The theme of Cinebash 2018 is simple:, step into the world of Saul Bass.

Even if you don’t know the celebrated graphic designer’s name, you know his work, which continues to resonate long after his passing 22 years ago. Arguably best known for his film title designs for the likes of Alfred Hitchcock, Otto Preminger, and Billy Wilder, the range of his work encompassed branding, marketing and poster design, and even his own films.

Bass’ Early Life and Career

Born, in 1920 to Eastern European Jewish immigrants, and raised in the Bronx, New York, Bass began his work in Hollywood in the 1940s. Early print advertisements for films like Champion (1949) and Death of Salesman (1951) already showed Bass’ obvious talent.

Otto Preminger, after being so impressed with his poster work for Carmen Jones (1954), asked Bass to produce a title sequence for the film as well. It was these sequences, crafted for legends from Hitchcock to Kubrick, that most endure in the public imagination. They revolutionized what had been a drab and uninspired list of credits into an extension of the cinematic narrative, setting a visual and emotional tone for the larger film. Utilizing animation techniques even for live action films, something Bass helped make the norm for film credits, often blended seamlessly with the modernist advertising Bass was deploying in his iconic posters.

Saul and Elaine

Mention of Bass and his work seems incomplete without the inclusion of his second wife, Elaine. In 1955, Elaine Makatura joined Bass’ office, and by the 1960 opening sequence for Spartacus, she was directing and producing film titles alongside Saul.

In 1961 the two married, with their first child, Jennifer, born in 1964. Even as Elaine shifted her focus to motherhood, the two continued to work closely together for another 40 years. With Elaine, the role of the title sequence became a playground for experiments in various film styles. She deserves much of the credit for employing techniques from Bunraku (a type of Japanese puppet theater) for Spartacus, to time-lapse photography in The Age of Innocence (1993).

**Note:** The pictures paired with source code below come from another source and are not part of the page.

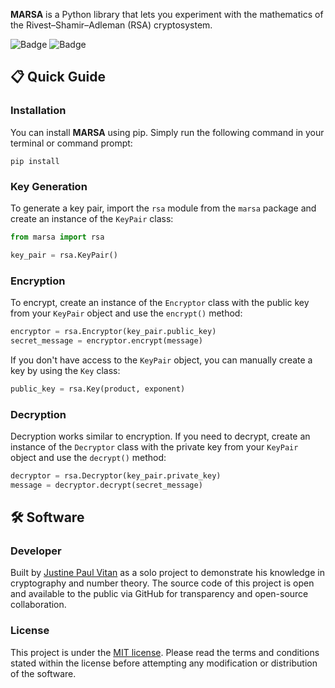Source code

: **MARSA** is a Python library that lets you experiment with the mathematics of the Rivest–Shamir–Adleman (RSA) cryptosystem.


![Badge](https://img.shields.io/github/license/jpvitan/marsa)
![Badge](https://img.shields.io/badge/code%20style-black-000000.svg)


## 📋 Quick Guide


### Installation


You can install **MARSA** using pip. Simply run the following command in your terminal or command prompt:


```
pip install
```


### Key Generation


To generate a key pair, import the `rsa` module from the `marsa` package and create an instance of the `KeyPair` class:


```python
from marsa import rsa

key_pair = rsa.KeyPair()
```


### Encryption


To encrypt, create an instance of the `Encryptor` class with the public key from your `KeyPair` object and use the `encrypt()` method:


```python
encryptor = rsa.Encryptor(key_pair.public_key)
secret_message = encryptor.encrypt(message)
```


If you don't have access to the `KeyPair` object, you can manually create a key by using the `Key` class:


```python
public_key = rsa.Key(product, exponent)
```


### Decryption


Decryption works similar to encryption. If you need to decrypt, create an instance of the `Decryptor` class with the private key from your `KeyPair` object and use the `decrypt()` method:


```python
decryptor = rsa.Decryptor(key_pair.private_key)
message = decryptor.decrypt(secret_message)
```


## 🛠️ Software


### Developer


Built by [Justine Paul Vitan](https://jpvitan.com) as a solo project to demonstrate his knowledge in cryptography and number theory. The source code of this project is open and available to the public via GitHub for transparency and open-source collaboration.


### License


This project is under the [MIT license](https://github.com/jpvitan/marsa/blob/master/LICENSE). Please read the terms and conditions stated within the license before attempting any modification or distribution of the software.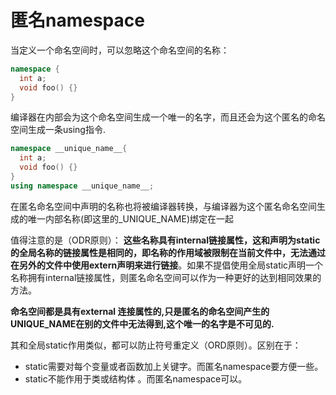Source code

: # 匿名namespace

当定义一个命名空间时，可以忽略这个命名空间的名称：
```c++
namespace {
  int a;
  void foo() {}
}
```

编译器在内部会为这个命名空间生成一个唯一的名字，而且还会为这个匿名的命名空间生成一条using指令.

```c++
namespace __unique_name__{
  int a;
  void foo() {}
}
using namespace __unique_name__;
```

在匿名命名空间中声明的名称也将被编译器转换，与编译器为这个匿名命名空间生成的唯一内部名称(即这里的_UNIQUE_NAME)绑定在一起

值得注意的是（ODR原则）：
**这些名称具有internal链接属性，这和声明为static的全局名称的链接属性是相同的，即名称的作用域被限制在当前文件中，无法通过在另外的文件中使用extern声明来进行链接**。如果不提倡使用全局static声明一个名称拥有internal链接属性，则匿名命名空间可以作为一种更好的达到相同效果的方法。

**命名空间都是具有external 连接属性的,只是匿名的命名空间产生的UNIQUE_NAME在别的文件中无法得到,这个唯一的名字是不可见的.**


其和全局static作用类似，都可以防止符号重定义（ORD原则）。区别在于：

+ static需要对每个变量或者函数加上关键字。而匿名namespace要方便一些。
+ static不能作用于类或结构体 。而匿名namespace可以。


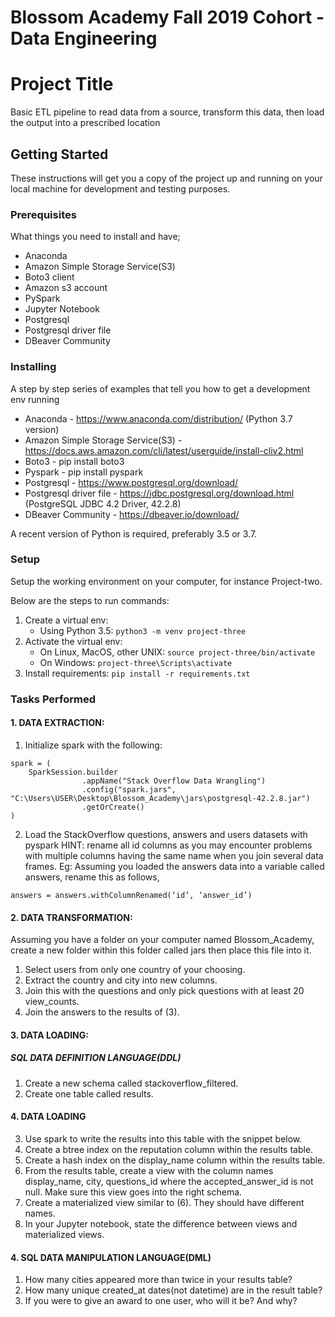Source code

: <h1>Blossom Academy Fall 2019 Cohort - Data Engineering</h1>

# Project Title

Basic ETL pipeline to read data from a source, transform this data, then load the output into a prescribed location

## Getting Started

These instructions will get you a copy of the project up and running on your local machine for development and testing purposes.

### Prerequisites

What things you need to install and have;


- Anaconda 
- Amazon Simple Storage Service(S3)
- Boto3 client
- Amazon s3 account
- PySpark 
- Jupyter Notebook
- Postgresql
- Postgresql driver file
- DBeaver Community


### Installing

A step by step series of examples that tell you how to get a development env running

* Anaconda -  https://www.anaconda.com/distribution/ (Python 3.7 version)
* Amazon Simple Storage Service(S3) - https://docs.aws.amazon.com/cli/latest/userguide/install-cliv2.html
* Boto3 - pip install boto3
* Pyspark - pip install pyspark
* Postgresql - https://www.postgresql.org/download/
* Postgresql driver file - https://jdbc.postgresql.org/download.html (PostgreSQL JDBC 4.2 Driver, 42.2.8)
* DBeaver Community - https://dbeaver.io/download/


A recent version of Python is required, preferably 3.5 or 3.7.

### Setup
Setup the working environment on your computer, for instance Project-two.

Below are the steps to run commands:

1. Create a virtual env:
	* Using Python 3.5: `python3 -m venv project-three`
2. Activate the virtual env:
	* On Linux, MacOS, other UNIX: `source project-three/bin/activate`
	* On Windows: `project-three\Scripts\activate`
3. Install requirements: `pip install -r requirements.txt` 

### Tasks Performed
#### 1. DATA EXTRACTION:
      
1. Initialize spark with the following:

```
spark = (
    SparkSession.builder
                .appName("Stack Overflow Data Wrangling")
                .config("spark.jars", "C:\Users\USER\Desktop\Blossom_Academy\jars\postgresql-42.2.8.jar") 
                .getOrCreate()
)
```
2. Load the StackOverflow questions, answers and users datasets with pyspark
HINT: rename all id columns as you may encounter problems with multiple columns having the same name when you join several data frames.  Eg: Assuming you loaded the answers data into a variable called answers, rename this as follows,

`answers = answers.withColumnRenamed(‘id’, ‘answer_id’)`


#### 2. DATA TRANSFORMATION:
Assuming you have a folder on your computer named Blossom_Academy, create a new folder within this folder called jars then place this file into it.
1. Select users from only one country of your choosing.
2. Extract the country and city into new columns.
3. Join this with the questions and only pick questions with at least 20 view_counts.
4. Join the answers to the results of (3).

#### 3. DATA LOADING:
##### SQL DATA DEFINITION LANGUAGE(DDL)
1. Create a new schema called stackoverflow_filtered.
2. Create one table called results. 


#### 4. DATA LOADING
3. Use spark to write the results into this table with the snippet below.
4. Create a btree index on the reputation column within the results table.
5. Create a hash index on the display_name column within the results table.
6. From the results table, create a view with the column names display_name, city, questions_id where the accepted_answer_id is not null. Make sure this view goes into the right schema.
7. Create a materialized view similar to (6). They should have different names.
8. In your Jupyter notebook, state the difference between views and materialized views.

#### 4. SQL DATA MANIPULATION LANGUAGE(DML)
1. How many cities appeared more than twice in your results table?
2. How many unique created_at dates(not datetime) are in the result table?
3. If you were to give an award to one user, who will it be? And why?


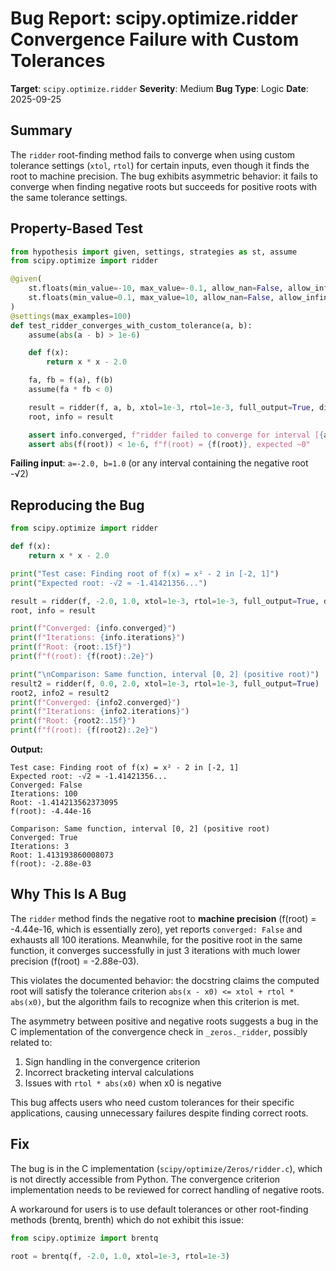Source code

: # Bug Report: scipy.optimize.ridder Convergence Failure with Custom Tolerances

**Target**: `scipy.optimize.ridder`
**Severity**: Medium
**Bug Type**: Logic
**Date**: 2025-09-25

## Summary

The `ridder` root-finding method fails to converge when using custom tolerance settings (`xtol`, `rtol`) for certain inputs, even though it finds the root to machine precision. The bug exhibits asymmetric behavior: it fails to converge when finding negative roots but succeeds for positive roots with the same tolerance settings.

## Property-Based Test

```python
from hypothesis import given, settings, strategies as st, assume
from scipy.optimize import ridder

@given(
    st.floats(min_value=-10, max_value=-0.1, allow_nan=False, allow_infinity=False),
    st.floats(min_value=0.1, max_value=10, allow_nan=False, allow_infinity=False),
)
@settings(max_examples=100)
def test_ridder_converges_with_custom_tolerance(a, b):
    assume(abs(a - b) > 1e-6)

    def f(x):
        return x * x - 2.0

    fa, fb = f(a), f(b)
    assume(fa * fb < 0)

    result = ridder(f, a, b, xtol=1e-3, rtol=1e-3, full_output=True, disp=False)
    root, info = result

    assert info.converged, f"ridder failed to converge for interval [{a}, {b}]"
    assert abs(f(root)) < 1e-6, f"f(root) = {f(root)}, expected ~0"
```

**Failing input**: `a=-2.0, b=1.0` (or any interval containing the negative root -√2)

## Reproducing the Bug

```python
from scipy.optimize import ridder

def f(x):
    return x * x - 2.0

print("Test case: Finding root of f(x) = x² - 2 in [-2, 1]")
print("Expected root: -√2 ≈ -1.41421356...")

result = ridder(f, -2.0, 1.0, xtol=1e-3, rtol=1e-3, full_output=True, disp=False)
root, info = result

print(f"Converged: {info.converged}")
print(f"Iterations: {info.iterations}")
print(f"Root: {root:.15f}")
print(f"f(root): {f(root):.2e}")

print("\nComparison: Same function, interval [0, 2] (positive root)")
result2 = ridder(f, 0.0, 2.0, xtol=1e-3, rtol=1e-3, full_output=True)
root2, info2 = result2
print(f"Converged: {info2.converged}")
print(f"Iterations: {info2.iterations}")
print(f"Root: {root2:.15f}")
print(f"f(root): {f(root2):.2e}")
```

**Output:**
```
Test case: Finding root of f(x) = x² - 2 in [-2, 1]
Expected root: -√2 ≈ -1.41421356...
Converged: False
Iterations: 100
Root: -1.414213562373095
f(root): -4.44e-16

Comparison: Same function, interval [0, 2] (positive root)
Converged: True
Iterations: 3
Root: 1.413193860008073
f(root): -2.88e-03
```

## Why This Is A Bug

The `ridder` method finds the negative root to **machine precision** (f(root) = -4.44e-16, which is essentially zero), yet reports `converged: False` and exhausts all 100 iterations. Meanwhile, for the positive root in the same function, it converges successfully in just 3 iterations with much lower precision (f(root) = -2.88e-03).

This violates the documented behavior: the docstring claims the computed root will satisfy the tolerance criterion `abs(x - x0) <= xtol + rtol * abs(x0)`, but the algorithm fails to recognize when this criterion is met.

The asymmetry between positive and negative roots suggests a bug in the C implementation of the convergence check in `_zeros._ridder`, possibly related to:
1. Sign handling in the convergence criterion
2. Incorrect bracketing interval calculations
3. Issues with `rtol * abs(x0)` when x0 is negative

This bug affects users who need custom tolerances for their specific applications, causing unnecessary failures despite finding correct roots.

## Fix

The bug is in the C implementation (`scipy/optimize/Zeros/ridder.c`), which is not directly accessible from Python. The convergence criterion implementation needs to be reviewed for correct handling of negative roots.

A workaround for users is to use default tolerances or other root-finding methods (brentq, brenth) which do not exhibit this issue:

```python
from scipy.optimize import brentq

root = brentq(f, -2.0, 1.0, xtol=1e-3, rtol=1e-3)
```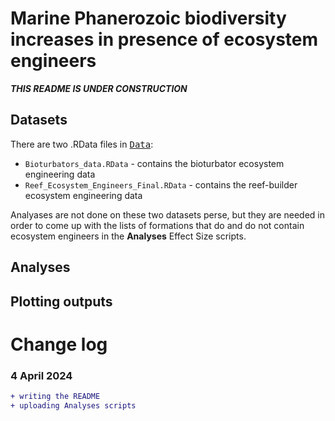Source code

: # Marine Phanerozoic biodiversity increases in presence of ecosystem engineers

<i><b> THIS README IS UNDER CONSTRUCTION </i></b>

## Datasets
There are two .RData files in <kbd>[Data](https://github.com/atcribb/Ecosystem-Engineers-Biodiversity/tree/main/Data)</kbd>:
* ``Bioturbators_data.RData`` - contains the bioturbator ecosystem engineering data
* ``Reef_Ecosystem_Engineers_Final.RData`` - contains the reef-builder ecosystem engineering data

Analyases are not done on these two datasets perse, but they are needed in order to come up with the lists of formations that do and do not contain ecosystem engineers in the <b>Analyses</b> Effect Size scripts.


## Analyses

## Plotting outputs 

# Change log
### 4 April 2024
```diff
+ writing the README
+ uploading Analyses scripts
```
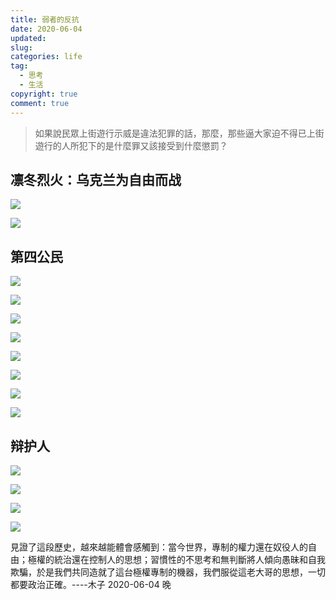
 ```yaml
---
title: 弱者的反抗
date: 2020-06-04
updated:
slug:
categories: life
tag:
  - 思考
  - 生活
copyright: true
comment: true
---
```


> 如果說民眾上街遊行示威是違法犯罪的話，那麼，那些逼大家迫不得已上街遊行的人所犯下的是什麼罪又該接受到什麼懲罰？

## 凛冬烈火：乌克兰为自由而战

![](img/photo_2019-10-05_08-15-02.jpg)

![](img/photo_2019-10-05_18-58-55.jpg)


## 第四公民

![](img/photo_2020-04-13_18-59-26.jpg)

![](img/photo_2020-04-13_18-59-27.jpg)

![](img/photo_2020-04-13_18-59-30.jpg)

![](img/photo_2020-04-13_18-59-32.jpg)

![](img/photo_2020-04-13_18-59-34.jpg)

![](img/photo_2020-04-13_18-59-36.jpg)

![](img/photo_2020-04-13_18-59-38.jpg)

![](img/photo_2020-04-13_18-59-40.jpg)

## 辩护人

![](img/photo_2020-05-07_23-46-01.jpg)

![](img/photo_2020-05-07_23-45-57.jpg)

![](img/photo_2020-05-07_23-46-02.jpg)

![](img/photo_2020-05-07_23-45-56.jpg)

見證了這段歷史，越來越能體會感觸到：當今世界，專制的權力還在奴役人的自由；極權的統治還在控制人的思想；習慣性的不思考和無判斷將人傾向愚昧和自我欺騙，於是我們共同造就了這台極權專制的機器，我們服從這老大哥的思想，一切都要政治正確。----木子 2020-06-04 晚
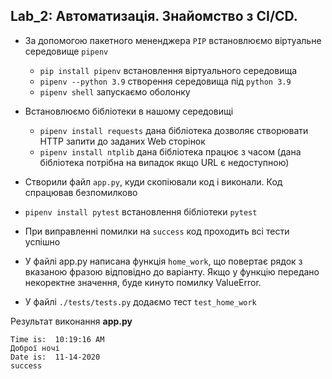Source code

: ## Lab_2: Автоматизація. Знайомство з CI/CD.

* За допомогою пакетного мененджера `PIP` встановлюємо віртуальне середовище `pipenv`
    * `pip install pipenv` встановлення віртуального середовища
    * `pipenv --python 3.9` створення середовища під `python 3.9`
    * `pipenv shell` запускаємо оболонку
* Встановлюємо бібліотеки в нашому середовищі 
    * `pipenv install requests` дана бібліотека дозволяє створювати HTTP запити до заданих Web сторінок
    * `pipenv install ntplib` дана бібліотека працює з часом (дана бібліотека потрібна на випадок якщо URL є недоступною)
* Створили файл `app.py`, куди скопіювали код і виконали. Код спрацював безпомилково
* `pipenv install pytest` встановлення бібліотеки `pytest`
* При виправленні помилки на `success` код проходить всі тести успішно

* У файлі app.py написана функція `home_work`, що повертає рядок з вказаною фразою відповідно до варіанту. Якщо у функцію передано некоректне значення, буде кинуто помилку ValueError.

* У файлі `./tests/tests.py` додаємо тест `test_home_work`

Результат виконання __app.py__  
```
Time is:  10:19:16 AM
Доброї ночі
Date is:  11-14-2020
success
```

Later in their career, having focused more on their own films, as well as corporate branding, Martin Scorsese reached out to Saul and Elaine. Having grown up admiring their work, he utilized them for Goodfellas (1990), Cape Fear (1993), and Casino (1995). This gave the Bass’ a chance to play with newer computerized imagery, shifting away from the optical techniques they’d employed in their early titles, the most memorable example of which was the spirals used for Vertigo (1958).

Filmmakers in Their Own Right

The pair would make their mark with their own films, creating a series of short subjects, starting with 1964’s The Searching Eye. Their Why Man Creates (1968) captured an Academy Award for Best Documentary Short.

Then there is the controversy surrounding the shower sequence in Psycho, but any Bass fan should be well versed in the debate. Did Saul Bass direct it, or did Hitchcock?

Master of the Film Poster

It’s easy to forget, given Bass’ influence on title sequences, that he began his career in marketing. Specifically he designed posters and adverts, and he continued that work throughout the five decades of his career. His work is best identified with his distinctive typography and minimalistic style.

Embracing modernist aesthetics and primitive shapes, he managed to infuse even his static imagery with a sense of motion. In his animated titles, he invented what is known as “kinetic typography”, but his type always moved and seemed to interact with the imagery around it.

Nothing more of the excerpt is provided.